*** TASK MATERIAL Section Begins ***
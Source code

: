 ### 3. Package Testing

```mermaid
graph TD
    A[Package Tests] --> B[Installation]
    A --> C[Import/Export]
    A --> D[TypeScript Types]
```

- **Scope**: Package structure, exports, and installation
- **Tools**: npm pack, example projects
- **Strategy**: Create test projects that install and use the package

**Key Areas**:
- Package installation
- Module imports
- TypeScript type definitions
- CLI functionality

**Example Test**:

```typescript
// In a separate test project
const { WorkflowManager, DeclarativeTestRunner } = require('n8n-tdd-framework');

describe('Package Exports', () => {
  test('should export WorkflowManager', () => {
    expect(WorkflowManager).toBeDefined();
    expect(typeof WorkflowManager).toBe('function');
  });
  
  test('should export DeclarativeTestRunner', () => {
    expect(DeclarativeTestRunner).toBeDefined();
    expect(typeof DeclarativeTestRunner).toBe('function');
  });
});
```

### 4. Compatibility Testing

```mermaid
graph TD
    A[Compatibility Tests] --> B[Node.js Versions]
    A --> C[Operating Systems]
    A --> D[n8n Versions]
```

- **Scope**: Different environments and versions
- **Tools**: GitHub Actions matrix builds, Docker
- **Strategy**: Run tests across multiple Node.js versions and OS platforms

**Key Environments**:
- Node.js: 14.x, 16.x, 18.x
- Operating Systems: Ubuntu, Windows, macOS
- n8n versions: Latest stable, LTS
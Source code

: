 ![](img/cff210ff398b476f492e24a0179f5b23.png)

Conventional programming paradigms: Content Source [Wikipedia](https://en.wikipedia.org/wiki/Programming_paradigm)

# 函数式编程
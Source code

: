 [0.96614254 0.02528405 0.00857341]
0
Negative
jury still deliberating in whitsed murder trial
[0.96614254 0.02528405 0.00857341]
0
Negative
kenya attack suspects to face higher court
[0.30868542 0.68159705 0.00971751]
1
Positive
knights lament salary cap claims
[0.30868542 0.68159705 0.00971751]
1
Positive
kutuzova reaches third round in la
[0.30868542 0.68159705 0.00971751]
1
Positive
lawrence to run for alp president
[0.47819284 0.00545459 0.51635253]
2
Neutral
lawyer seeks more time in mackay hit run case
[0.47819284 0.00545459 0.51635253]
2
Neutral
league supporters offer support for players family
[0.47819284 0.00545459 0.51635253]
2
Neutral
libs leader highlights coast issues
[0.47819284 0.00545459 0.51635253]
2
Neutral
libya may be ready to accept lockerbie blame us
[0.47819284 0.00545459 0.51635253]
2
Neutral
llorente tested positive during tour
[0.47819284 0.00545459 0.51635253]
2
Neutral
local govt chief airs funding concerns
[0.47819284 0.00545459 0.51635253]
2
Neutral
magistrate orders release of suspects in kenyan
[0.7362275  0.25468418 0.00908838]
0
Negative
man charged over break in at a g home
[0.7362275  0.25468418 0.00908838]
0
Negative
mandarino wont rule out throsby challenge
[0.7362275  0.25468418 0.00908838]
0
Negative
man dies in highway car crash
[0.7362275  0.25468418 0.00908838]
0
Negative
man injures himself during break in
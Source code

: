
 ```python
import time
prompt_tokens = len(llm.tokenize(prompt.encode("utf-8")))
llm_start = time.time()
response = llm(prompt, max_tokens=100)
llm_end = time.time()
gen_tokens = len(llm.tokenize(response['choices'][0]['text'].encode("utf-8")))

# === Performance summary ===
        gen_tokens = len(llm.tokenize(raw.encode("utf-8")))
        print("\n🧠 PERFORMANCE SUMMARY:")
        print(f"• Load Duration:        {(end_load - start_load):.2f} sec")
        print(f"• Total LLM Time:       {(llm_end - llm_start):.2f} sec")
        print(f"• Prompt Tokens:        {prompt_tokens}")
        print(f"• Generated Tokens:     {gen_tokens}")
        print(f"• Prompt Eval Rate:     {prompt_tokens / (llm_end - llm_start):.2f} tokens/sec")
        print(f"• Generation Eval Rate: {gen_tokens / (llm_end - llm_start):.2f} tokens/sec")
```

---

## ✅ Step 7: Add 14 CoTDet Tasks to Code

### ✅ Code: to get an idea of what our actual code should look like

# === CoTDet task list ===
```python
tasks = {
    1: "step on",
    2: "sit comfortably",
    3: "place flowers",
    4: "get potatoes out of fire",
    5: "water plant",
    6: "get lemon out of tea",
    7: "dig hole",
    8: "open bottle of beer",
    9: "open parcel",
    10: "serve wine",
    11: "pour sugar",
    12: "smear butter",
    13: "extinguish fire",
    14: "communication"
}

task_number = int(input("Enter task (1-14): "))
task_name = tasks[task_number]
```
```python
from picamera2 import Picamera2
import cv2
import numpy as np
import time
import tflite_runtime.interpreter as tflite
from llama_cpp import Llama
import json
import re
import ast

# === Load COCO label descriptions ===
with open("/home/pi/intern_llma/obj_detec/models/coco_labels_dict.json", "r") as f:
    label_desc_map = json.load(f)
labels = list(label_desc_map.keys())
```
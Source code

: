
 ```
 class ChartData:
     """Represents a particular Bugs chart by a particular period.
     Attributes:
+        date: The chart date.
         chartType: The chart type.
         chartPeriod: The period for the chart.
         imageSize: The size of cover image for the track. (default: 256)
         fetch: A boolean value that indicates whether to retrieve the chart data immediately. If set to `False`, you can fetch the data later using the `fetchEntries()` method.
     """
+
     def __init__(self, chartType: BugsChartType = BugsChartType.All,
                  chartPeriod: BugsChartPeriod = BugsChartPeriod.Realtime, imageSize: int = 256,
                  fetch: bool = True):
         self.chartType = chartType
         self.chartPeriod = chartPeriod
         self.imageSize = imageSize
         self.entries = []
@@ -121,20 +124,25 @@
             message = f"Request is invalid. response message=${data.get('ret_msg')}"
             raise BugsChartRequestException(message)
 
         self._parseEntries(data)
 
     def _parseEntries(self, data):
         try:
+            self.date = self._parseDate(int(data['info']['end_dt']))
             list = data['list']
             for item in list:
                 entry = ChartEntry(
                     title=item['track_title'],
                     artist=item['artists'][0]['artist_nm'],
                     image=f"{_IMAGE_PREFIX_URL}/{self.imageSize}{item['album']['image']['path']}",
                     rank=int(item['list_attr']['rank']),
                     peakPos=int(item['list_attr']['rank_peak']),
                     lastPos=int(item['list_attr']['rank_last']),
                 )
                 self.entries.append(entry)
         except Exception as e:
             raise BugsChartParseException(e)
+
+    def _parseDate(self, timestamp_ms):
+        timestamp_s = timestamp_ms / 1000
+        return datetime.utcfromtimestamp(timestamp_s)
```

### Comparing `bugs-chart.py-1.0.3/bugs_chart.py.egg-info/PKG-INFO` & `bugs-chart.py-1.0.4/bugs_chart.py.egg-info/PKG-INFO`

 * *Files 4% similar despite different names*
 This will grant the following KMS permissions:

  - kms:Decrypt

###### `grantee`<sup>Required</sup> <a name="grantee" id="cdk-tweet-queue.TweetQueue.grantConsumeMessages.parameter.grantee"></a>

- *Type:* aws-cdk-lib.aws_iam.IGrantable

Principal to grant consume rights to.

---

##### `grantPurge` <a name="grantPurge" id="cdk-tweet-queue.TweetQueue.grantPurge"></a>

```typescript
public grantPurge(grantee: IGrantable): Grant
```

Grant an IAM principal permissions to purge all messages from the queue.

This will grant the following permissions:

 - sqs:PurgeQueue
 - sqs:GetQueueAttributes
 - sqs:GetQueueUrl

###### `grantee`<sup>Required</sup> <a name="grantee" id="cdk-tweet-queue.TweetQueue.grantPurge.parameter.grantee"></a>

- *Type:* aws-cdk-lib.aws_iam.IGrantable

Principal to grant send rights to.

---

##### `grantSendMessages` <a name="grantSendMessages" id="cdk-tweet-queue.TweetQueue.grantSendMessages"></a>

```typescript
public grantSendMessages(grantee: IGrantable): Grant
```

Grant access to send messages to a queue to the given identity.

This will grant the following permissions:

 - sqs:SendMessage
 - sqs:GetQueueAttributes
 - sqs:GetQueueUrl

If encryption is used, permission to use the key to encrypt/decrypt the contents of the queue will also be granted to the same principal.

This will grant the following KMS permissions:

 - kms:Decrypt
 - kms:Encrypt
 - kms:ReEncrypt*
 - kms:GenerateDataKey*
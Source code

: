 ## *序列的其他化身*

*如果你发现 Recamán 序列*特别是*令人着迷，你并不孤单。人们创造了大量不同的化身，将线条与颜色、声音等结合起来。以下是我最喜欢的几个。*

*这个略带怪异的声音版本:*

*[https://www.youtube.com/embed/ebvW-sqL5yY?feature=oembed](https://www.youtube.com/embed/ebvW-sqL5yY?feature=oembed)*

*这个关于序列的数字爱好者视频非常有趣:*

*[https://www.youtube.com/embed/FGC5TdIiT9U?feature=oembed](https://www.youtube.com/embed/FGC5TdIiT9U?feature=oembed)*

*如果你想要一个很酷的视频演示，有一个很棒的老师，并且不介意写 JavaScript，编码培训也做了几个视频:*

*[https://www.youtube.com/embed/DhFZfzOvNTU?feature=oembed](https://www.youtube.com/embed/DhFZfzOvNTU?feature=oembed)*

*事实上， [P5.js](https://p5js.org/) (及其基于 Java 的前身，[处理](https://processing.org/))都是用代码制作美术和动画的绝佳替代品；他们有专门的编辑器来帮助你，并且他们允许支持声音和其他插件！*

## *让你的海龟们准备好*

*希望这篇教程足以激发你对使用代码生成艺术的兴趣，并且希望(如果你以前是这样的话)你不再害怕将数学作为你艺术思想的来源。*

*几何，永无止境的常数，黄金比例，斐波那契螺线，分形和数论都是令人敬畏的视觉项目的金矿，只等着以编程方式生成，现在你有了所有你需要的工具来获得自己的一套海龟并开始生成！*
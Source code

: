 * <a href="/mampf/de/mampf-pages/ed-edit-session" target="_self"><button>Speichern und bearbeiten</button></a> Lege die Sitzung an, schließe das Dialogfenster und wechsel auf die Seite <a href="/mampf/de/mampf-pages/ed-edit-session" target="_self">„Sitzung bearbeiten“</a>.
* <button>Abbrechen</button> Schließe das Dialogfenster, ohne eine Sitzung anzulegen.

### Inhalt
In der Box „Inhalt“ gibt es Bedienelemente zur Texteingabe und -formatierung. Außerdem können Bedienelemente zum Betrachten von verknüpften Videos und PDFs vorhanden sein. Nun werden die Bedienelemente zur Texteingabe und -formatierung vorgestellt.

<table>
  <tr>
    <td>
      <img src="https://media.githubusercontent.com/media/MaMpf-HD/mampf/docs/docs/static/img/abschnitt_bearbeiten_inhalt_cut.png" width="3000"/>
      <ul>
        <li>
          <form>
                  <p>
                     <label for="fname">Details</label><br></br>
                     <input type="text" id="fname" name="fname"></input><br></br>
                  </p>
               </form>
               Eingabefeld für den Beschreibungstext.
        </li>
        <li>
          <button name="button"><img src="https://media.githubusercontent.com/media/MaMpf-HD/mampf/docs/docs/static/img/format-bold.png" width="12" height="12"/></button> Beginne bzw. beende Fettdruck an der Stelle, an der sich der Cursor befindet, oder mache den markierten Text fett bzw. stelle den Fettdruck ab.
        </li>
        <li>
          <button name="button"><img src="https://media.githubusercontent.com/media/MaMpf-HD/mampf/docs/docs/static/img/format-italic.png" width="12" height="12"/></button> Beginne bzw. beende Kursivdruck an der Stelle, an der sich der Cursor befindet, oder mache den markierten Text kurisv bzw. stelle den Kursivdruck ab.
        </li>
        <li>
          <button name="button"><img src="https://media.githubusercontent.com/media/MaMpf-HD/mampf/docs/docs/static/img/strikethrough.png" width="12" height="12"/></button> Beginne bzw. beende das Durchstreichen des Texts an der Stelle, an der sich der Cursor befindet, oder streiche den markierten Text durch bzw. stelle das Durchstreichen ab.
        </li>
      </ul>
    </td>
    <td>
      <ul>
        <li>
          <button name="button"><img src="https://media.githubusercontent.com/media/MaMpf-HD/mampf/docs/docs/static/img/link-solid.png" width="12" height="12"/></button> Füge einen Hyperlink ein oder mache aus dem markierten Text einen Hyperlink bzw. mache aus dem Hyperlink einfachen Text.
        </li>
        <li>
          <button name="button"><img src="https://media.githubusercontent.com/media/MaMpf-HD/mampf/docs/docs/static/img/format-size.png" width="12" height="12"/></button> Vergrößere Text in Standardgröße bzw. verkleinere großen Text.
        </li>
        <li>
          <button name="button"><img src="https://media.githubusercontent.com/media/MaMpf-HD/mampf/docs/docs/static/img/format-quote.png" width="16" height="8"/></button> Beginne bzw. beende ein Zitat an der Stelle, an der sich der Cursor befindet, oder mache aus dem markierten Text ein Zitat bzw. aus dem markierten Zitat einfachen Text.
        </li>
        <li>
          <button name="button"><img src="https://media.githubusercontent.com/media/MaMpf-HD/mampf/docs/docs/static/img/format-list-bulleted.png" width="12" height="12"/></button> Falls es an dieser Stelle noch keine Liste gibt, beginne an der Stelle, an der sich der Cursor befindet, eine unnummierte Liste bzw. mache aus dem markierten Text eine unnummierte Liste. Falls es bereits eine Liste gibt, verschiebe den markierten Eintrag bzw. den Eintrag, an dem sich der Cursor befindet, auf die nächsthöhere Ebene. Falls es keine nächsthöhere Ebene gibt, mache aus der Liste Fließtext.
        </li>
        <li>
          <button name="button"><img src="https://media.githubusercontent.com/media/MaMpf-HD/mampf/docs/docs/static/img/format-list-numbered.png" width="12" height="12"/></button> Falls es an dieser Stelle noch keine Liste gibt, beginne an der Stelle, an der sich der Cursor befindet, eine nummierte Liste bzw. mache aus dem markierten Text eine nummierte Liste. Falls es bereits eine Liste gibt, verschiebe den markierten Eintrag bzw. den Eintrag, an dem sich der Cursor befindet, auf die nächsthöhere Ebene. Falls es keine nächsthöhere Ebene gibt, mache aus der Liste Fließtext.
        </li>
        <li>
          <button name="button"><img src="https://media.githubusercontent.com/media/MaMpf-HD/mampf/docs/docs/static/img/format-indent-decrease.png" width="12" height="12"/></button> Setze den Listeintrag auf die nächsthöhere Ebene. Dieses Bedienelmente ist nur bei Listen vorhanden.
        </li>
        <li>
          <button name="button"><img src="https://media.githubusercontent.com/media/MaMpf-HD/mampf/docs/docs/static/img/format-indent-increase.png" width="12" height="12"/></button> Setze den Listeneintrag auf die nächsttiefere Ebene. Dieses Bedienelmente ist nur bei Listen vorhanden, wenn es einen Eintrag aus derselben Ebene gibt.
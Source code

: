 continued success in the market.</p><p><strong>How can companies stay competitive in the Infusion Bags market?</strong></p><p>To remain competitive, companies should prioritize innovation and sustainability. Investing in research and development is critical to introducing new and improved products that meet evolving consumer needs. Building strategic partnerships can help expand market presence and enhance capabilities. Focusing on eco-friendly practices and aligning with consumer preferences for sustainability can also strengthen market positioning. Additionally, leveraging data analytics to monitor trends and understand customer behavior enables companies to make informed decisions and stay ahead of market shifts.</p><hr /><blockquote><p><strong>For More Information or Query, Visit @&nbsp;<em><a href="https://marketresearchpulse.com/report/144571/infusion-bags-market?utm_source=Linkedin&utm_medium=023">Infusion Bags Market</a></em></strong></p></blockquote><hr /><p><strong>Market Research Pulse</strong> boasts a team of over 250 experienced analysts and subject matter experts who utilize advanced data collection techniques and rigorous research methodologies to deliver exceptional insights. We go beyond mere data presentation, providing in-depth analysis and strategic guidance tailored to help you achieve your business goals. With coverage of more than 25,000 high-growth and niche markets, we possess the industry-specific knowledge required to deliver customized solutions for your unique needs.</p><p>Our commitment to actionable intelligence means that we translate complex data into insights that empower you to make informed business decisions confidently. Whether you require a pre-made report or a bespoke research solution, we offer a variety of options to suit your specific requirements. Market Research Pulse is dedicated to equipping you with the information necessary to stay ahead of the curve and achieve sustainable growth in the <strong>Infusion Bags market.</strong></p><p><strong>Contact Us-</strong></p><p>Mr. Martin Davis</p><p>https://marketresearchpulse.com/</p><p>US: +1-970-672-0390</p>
*** TASK MATERIAL Section Ends ***
Retrieve all lines from the data that contain the string "einfachen".

__EXPECTED ANSWER__
          <button name="button"><img src="https://media.githubusercontent.com/media/MaMpf-HD/mampf/docs/docs/static/img/link-solid.png" width="12" height="12"/></button> Füge einen Hyperlink ein oder mache aus dem markierten Text einen Hyperlink bzw. mache aus dem Hyperlink einfachen Text.
          <button name="button"><img src="https://media.githubusercontent.com/media/MaMpf-HD/mampf/docs/docs/static/img/format-quote.png" width="16" height="8"/></button> Beginne bzw. beende ein Zitat an der Stelle, an der sich der Cursor befindet, oder mache aus dem markierten Text ein Zitat bzw. aus dem markierten Zitat einfachen Text.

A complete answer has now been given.